> _DESCRIPTION OF THE TASK_
In the listing that follows, the lines starting at the one containing "を固定し、指定した $\hbar$-整格子を相互に保つ同型 $\Phi$ が存在するとする。" and ending at the one containing "その Poisson 括弧を $\PP^3$ の稠密開集合へ移すと通常は有理的な極を持ち、" are to be returned exactly, both boundary lines included, and no others.

> _DATA SECTION_
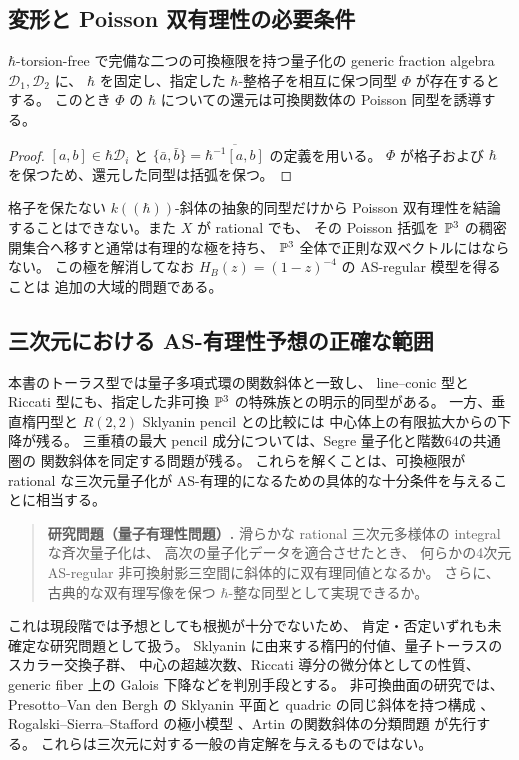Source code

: \subsection{変形と Poisson 双有理性の必要条件}
\begin{proposition}[半古典極限の必要条件]\label{prop:semiclassical-necessity}
$\hbar$-torsion-free で完備な二つの可換極限を持つ量子化の
generic fraction algebra $\mathscr D_1,\mathscr D_2$ に、
$\hbar$ を固定し、指定した $\hbar$-整格子を相互に保つ同型 $\Phi$ が存在するとする。
このとき $\Phi$ の $\hbar$ についての還元は可換関数体の Poisson 同型を誘導する。
\end{proposition}
\begin{proof}
$[a,b]\in\hbar\mathscr D_i$ と
$\{\bar a,\bar b\}=\overline{\hbar^{-1}[a,b]}$ の定義を用いる。
$\Phi$ が格子および $\hbar$ を保つため、還元した同型は括弧を保つ。
\end{proof}
\begin{remark}
格子を保たない $k((\hbar))$-斜体の抽象的同型だけから
Poisson 双有理性を結論することはできない。また $X$ が rational でも、
その Poisson 括弧を $\PP^3$ の稠密開集合へ移すと通常は有理的な極を持ち、
$\PP^3$ 全体で正則な双ベクトルにはならない。
この極を解消してなお $H_B(z)=(1-z)^{-4}$ の AS-regular 模型を得ることは
追加の大域的問題である。
\end{remark}

\subsection{三次元における AS-有理性予想の正確な範囲}
本書のトーラス型では量子多項式環の関数斜体と一致し、
line--conic 型と Riccati 型にも、指定した非可換 $\PP^3$ の特殊族との明示的同型がある。
一方、垂直楕円型と $R(2,2)$ Sklyanin pencil との比較には
中心体上の有限拡大からの下降が残る。
三重積の最大 pencil 成分については、Segre 量子化と階数64の共通圏の
関数斜体を同定する問題が残る。
これらを解くことは、可換極限が rational な三次元量子化が
AS-有理的になるための具体的な十分条件を与えることに相当する。

\begin{quote}
\textbf{研究問題（量子有理性問題）.}
滑らかな rational 三次元多様体の integral な斉次量子化は、
高次の量子化データを適合させたとき、
何らかの4次元 AS-regular 非可換射影三空間に斜体的に双有理同値となるか。
さらに、古典的な双有理写像を保つ $\hbar$-整な同型として実現できるか。
\end{quote}
これは現段階では予想としても根拠が十分でないため、
肯定・否定いずれも未確定な研究問題として扱う。
Sklyanin に由来する楕円的付値、量子トーラスのスカラー交換子群、
中心の超越次数、Riccati 導分の微分体としての性質、
generic fiber 上の Galois 下降などを判別手段とする。
非可換曲面の研究では、Presotto--Van den Bergh の
Sklyanin 平面と quadric の同じ斜体を持つ構成
\cite{PVdB2016}、Rogalski--Sierra--Stafford の極小模型
\cite{RogalskiSierraStafford2020}、Artin の関数斜体の分類問題
\cite{StaffordVanDenBergh2001} が先行する。
これらは三次元に対する一般の肯定解を与えるものではない。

> _FINAL ANSWER_
$\hbar$ を固定し、指定した $\hbar$-整格子を相互に保つ同型 $\Phi$ が存在するとする。
このとき $\Phi$ の $\hbar$ についての還元は可換関数体の Poisson 同型を誘導する。
\end{proposition}
\begin{proof}
$[a,b]\in\hbar\mathscr D_i$ と
$\{\bar a,\bar b\}=\overline{\hbar^{-1}[a,b]}$ の定義を用いる。
$\Phi$ が格子および $\hbar$ を保つため、還元した同型は括弧を保つ。
\end{proof}
\begin{remark}
格子を保たない $k((\hbar))$-斜体の抽象的同型だけから
Poisson 双有理性を結論することはできない。また $X$ が rational でも、
その Poisson 括弧を $\PP^3$ の稠密開集合へ移すと通常は有理的な極を持ち、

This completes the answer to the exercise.